Der ehemalige Daviscup-Teamchef Patrik Kühnen schreibt auf abendblatt.de über den Turnierdirektor am Rothenbaum, Superstar Roger Federer und die Chancen der Deutschen.
Ein wenig seltsam wird es schon sein, in dieser Woche das Turnier am Rothenbaum nur aus der Ferne zu verfolgen. Zum ersten Mal seit 2003 bin ich nicht mehr als Daviscup-Teamchef in Hamburg, sondern beobachte als Fan, was beim wichtigsten deutschen Turnier passiert. Ich erwarte eine sehr spannende Woche, das Feld ist enorm ausgeglichen und breit aufgestellt. Besonders freue ich mich für Turnierdirektor Michael Stich, dass er so ein tolles Teilnehmerfeld hat. Ich finde, dass er und sein Team, die im fünften Jahr dabei sind, einen tollen Job machen und den Rothenbaum wieder fast auf das Niveau zurückgeführt haben, das er bis 2008 als Mastersturnier hatte.

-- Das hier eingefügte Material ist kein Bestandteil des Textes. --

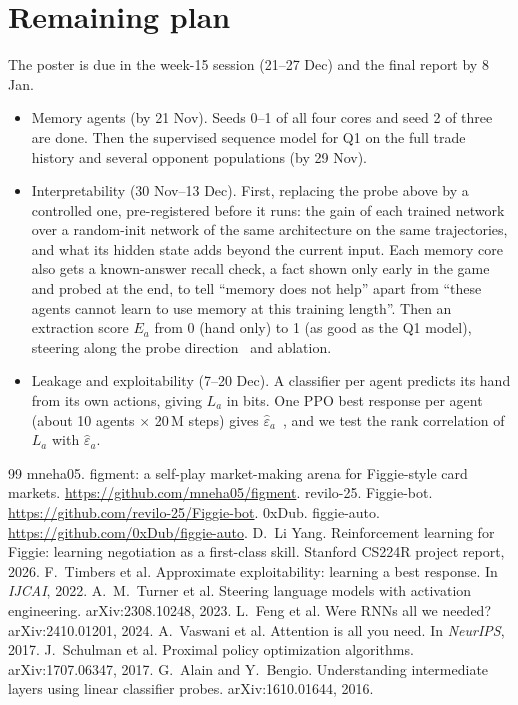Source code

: \documentclass{article}
\begin{document}
\section{Remaining plan}
The poster is due in the week-15 session (21--27 Dec) and the final report by 8 Jan.
\begin{itemize}
  \item Memory agents (by 21 Nov). Seeds 0--1 of all four cores and seed 2 of three are done. Then the supervised sequence model for Q1 on the full trade history and several opponent populations (by 29 Nov).
  \item Interpretability (30 Nov--13 Dec). First, replacing the probe above by a controlled one, pre-registered before it runs: the gain of each trained network over a random-init network of the same architecture on the same trajectories, and what its hidden state adds beyond the current input. Each memory core also gets a known-answer recall check, a fact shown only early in the game and probed at the end, to tell ``memory does not help'' apart from ``these agents cannot learn to use memory at this training length''. Then an extraction score $E_a$ from 0 (hand only) to 1 (as good as the Q1 model), steering along the probe direction~\cite{actadd} and ablation.
  \item Leakage and exploitability (7--20 Dec). A classifier per agent predicts its hand from its own actions, giving $L_a$ in bits. One PPO best response per agent (about 10 agents $\times$ 20\,M steps) gives $\hat\varepsilon_a$~\cite{timbers}, and we test the rank correlation of $L_a$ with $\hat\varepsilon_a$.
\end{itemize}

{\small
\begin{thebibliography}{99}\setlength{\itemsep}{0pt}\setlength{\parskip}{0pt}
 mneha05. \newblock figment: a self-play market-making arena for Figgie-style card markets. \newblock \url{https://github.com/mneha05/figment}.
 revilo-25. \newblock Figgie-bot. \newblock \url{https://github.com/revilo-25/Figgie-bot}.
 0xDub. \newblock figgie-auto. \newblock \url{https://github.com/0xDub/figgie-auto}.
 D.~Li Yang. \newblock Reinforcement learning for Figgie: learning negotiation as a first-class skill. \newblock Stanford CS224R project report, 2026.
 F.~Timbers et al. \newblock Approximate exploitability: learning a best response. \newblock In \emph{IJCAI}, 2022.
 A.~M.~Turner et al. \newblock Steering language models with activation engineering. \newblock arXiv:2308.10248, 2023.
 L.~Feng et al. \newblock Were RNNs all we needed? \newblock arXiv:2410.01201, 2024.
 A.~Vaswani et al. \newblock Attention is all you need. \newblock In \emph{NeurIPS}, 2017.
 J.~Schulman et al. \newblock Proximal policy optimization algorithms. \newblock arXiv:1707.06347, 2017.
 G.~Alain and Y.~Bengio. \newblock Understanding intermediate layers using linear classifier probes. \newblock arXiv:1610.01644, 2016.
\end{thebibliography}
}
\end{document}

Maßgeblichen Anteil an dieser Aufwertung hat natürlich Roger Federer. Für die vielen treuen Tennisfans in Hamburg ist es schön, dass sie den Schweizer noch einmal live erleben können, und für das Turnier ist seine Zusage ein Segen. Ich bin mir sicher, dass Roger in Hamburg alles geben wird, um den Titel zu gewinnen. Sein Zweitrundenaus in Wimbledon war zwar ein Schock, für mich aber kein Zeichen dafür, dass es mit seiner Karriere zu Ende geht. Er hat in Hamburg immer gern gespielt, und er braucht die 500 Punkte, die der Turniersieger bekommt, um in der Weltrangliste an den Top-Vier dranzubleiben. Für mich ist er deshalb der große Favorit auf den Titel.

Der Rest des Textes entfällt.